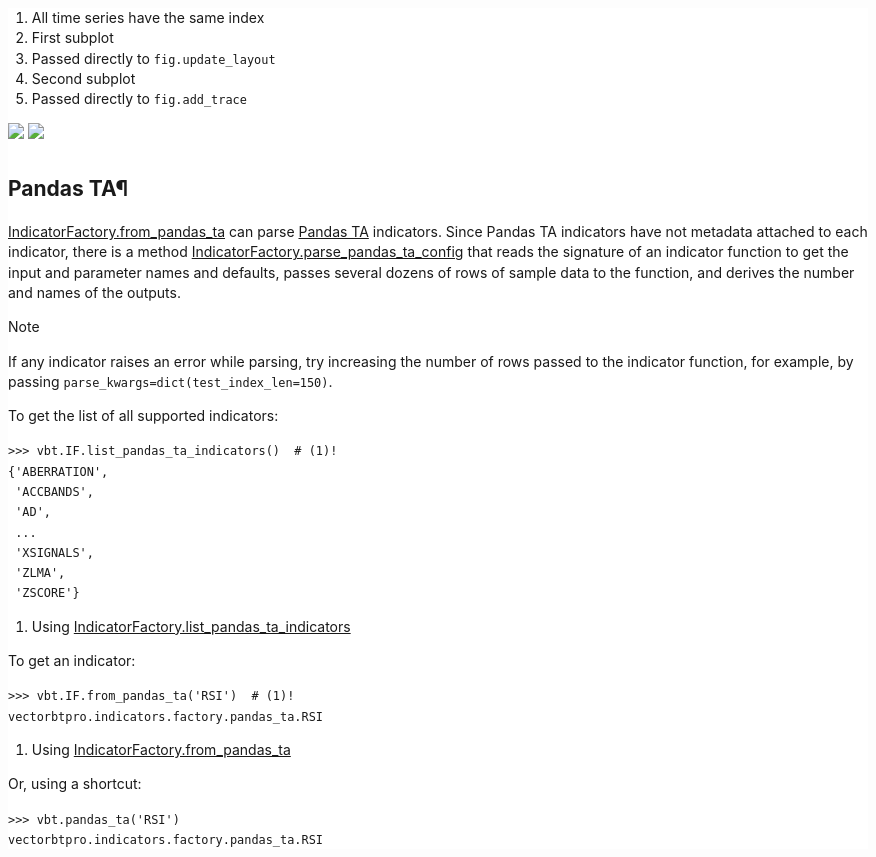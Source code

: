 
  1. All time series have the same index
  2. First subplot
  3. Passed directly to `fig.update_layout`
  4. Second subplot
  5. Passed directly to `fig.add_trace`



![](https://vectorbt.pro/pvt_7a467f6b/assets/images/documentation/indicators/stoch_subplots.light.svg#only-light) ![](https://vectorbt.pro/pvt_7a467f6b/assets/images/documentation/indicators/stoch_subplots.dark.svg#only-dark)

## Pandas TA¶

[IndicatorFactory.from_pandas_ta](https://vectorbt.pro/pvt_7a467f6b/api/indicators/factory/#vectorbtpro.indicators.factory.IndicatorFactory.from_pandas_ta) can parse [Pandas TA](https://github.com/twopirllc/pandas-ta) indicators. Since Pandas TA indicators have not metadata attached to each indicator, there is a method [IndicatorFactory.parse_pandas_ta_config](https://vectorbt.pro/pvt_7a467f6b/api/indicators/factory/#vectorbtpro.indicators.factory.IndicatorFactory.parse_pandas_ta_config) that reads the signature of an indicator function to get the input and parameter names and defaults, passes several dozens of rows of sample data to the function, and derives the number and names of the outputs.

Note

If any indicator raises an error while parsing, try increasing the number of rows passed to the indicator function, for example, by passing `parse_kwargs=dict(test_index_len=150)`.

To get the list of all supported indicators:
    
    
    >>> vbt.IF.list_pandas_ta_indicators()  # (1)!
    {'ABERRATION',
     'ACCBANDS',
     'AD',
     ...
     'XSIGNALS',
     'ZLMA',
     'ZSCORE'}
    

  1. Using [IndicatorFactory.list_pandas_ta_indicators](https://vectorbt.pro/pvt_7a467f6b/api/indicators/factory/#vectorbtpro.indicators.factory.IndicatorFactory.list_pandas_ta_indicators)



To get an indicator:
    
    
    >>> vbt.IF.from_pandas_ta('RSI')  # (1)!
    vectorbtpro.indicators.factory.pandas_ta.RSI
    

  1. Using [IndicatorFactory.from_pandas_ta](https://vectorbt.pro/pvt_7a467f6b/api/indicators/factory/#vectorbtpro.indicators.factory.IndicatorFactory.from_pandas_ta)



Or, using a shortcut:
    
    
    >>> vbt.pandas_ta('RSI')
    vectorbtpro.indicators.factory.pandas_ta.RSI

══════════

Task instructions — Your task is to copy every line of the entries that contains the string "directly".

Answer for this exercise —
  3. Passed directly to `fig.update_layout`
  5. Passed directly to `fig.add_trace`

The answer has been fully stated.